### EXERCISE PROMPT
Could you filter the listing for lines with the word "warhorsestudios" and return them?

──────── INFORMATION GIVEN

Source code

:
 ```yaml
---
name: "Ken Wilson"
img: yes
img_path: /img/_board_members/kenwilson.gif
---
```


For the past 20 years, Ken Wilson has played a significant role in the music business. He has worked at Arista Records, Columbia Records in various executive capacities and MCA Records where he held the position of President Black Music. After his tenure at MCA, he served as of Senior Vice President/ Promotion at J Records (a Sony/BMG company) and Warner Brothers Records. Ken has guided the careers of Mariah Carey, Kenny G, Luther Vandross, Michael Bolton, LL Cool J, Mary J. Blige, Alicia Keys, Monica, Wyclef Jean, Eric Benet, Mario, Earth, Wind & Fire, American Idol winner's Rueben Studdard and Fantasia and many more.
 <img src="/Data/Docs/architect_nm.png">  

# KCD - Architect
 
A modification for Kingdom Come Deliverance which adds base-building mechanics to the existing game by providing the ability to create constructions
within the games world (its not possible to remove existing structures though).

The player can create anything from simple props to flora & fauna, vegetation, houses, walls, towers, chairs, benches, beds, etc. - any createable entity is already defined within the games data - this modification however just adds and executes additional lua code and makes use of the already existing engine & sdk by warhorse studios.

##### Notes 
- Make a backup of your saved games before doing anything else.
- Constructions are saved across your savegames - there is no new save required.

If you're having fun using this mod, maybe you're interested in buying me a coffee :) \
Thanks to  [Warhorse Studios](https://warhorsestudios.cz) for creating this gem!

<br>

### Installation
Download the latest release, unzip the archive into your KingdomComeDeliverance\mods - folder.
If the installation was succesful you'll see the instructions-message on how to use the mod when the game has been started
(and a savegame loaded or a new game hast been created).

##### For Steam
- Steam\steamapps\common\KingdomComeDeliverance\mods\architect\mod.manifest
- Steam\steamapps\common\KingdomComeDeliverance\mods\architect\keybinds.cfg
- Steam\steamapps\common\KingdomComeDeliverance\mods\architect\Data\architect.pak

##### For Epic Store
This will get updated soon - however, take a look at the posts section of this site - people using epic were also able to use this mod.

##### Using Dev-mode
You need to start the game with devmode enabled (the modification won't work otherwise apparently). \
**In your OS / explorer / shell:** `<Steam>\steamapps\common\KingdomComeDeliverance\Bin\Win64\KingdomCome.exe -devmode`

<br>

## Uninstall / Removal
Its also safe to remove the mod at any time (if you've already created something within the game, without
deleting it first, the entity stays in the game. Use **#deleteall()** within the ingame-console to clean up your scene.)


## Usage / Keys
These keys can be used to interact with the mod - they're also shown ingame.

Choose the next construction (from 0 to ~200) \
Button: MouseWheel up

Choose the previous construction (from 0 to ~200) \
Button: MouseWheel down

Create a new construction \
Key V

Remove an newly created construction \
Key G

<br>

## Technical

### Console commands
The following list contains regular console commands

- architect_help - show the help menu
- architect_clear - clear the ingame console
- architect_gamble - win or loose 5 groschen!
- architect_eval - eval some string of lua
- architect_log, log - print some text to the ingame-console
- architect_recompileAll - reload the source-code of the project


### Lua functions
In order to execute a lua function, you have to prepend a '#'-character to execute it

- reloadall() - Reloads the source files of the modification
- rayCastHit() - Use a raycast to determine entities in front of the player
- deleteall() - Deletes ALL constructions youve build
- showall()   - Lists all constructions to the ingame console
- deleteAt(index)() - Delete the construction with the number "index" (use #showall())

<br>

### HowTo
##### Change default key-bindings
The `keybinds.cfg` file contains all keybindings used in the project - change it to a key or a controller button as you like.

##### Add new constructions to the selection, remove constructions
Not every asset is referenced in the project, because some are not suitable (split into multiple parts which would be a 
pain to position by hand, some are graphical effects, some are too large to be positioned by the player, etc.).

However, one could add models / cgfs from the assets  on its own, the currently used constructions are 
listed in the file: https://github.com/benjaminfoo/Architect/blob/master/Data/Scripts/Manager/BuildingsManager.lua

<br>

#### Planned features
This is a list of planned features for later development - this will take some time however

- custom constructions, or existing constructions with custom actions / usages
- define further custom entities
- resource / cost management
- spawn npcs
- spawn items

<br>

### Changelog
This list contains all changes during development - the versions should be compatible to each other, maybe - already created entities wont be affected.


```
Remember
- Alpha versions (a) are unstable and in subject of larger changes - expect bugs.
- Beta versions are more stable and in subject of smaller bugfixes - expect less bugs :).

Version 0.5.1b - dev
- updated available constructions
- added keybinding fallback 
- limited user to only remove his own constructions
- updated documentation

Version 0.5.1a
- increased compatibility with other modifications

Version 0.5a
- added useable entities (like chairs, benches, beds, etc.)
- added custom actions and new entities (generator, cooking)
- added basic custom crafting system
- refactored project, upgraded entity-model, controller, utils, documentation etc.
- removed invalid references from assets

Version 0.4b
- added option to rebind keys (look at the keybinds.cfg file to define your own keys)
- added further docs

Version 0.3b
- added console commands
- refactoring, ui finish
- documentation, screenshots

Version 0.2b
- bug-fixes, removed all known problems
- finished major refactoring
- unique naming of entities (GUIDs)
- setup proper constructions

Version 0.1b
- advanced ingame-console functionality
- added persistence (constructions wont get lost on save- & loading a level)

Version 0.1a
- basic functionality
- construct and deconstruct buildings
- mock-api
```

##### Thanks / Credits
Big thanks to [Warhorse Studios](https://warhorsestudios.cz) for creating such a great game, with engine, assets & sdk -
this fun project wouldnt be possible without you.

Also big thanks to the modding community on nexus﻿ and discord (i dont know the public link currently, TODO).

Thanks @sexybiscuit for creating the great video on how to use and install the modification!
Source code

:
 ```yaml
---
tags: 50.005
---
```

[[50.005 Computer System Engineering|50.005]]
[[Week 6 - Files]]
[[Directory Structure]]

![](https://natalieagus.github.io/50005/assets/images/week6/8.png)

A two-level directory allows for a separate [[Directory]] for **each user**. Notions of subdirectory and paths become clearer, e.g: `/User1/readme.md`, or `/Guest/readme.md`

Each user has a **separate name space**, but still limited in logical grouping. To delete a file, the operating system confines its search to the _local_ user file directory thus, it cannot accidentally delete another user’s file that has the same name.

────────────────

### ANSWER TO THE PROBLEM
Thanks to  [Warhorse Studios](https://warhorsestudios.cz) for creating this gem!
Big thanks to [Warhorse Studios](https://warhorsestudios.cz) for creating such a great game, with engine, assets & sdk -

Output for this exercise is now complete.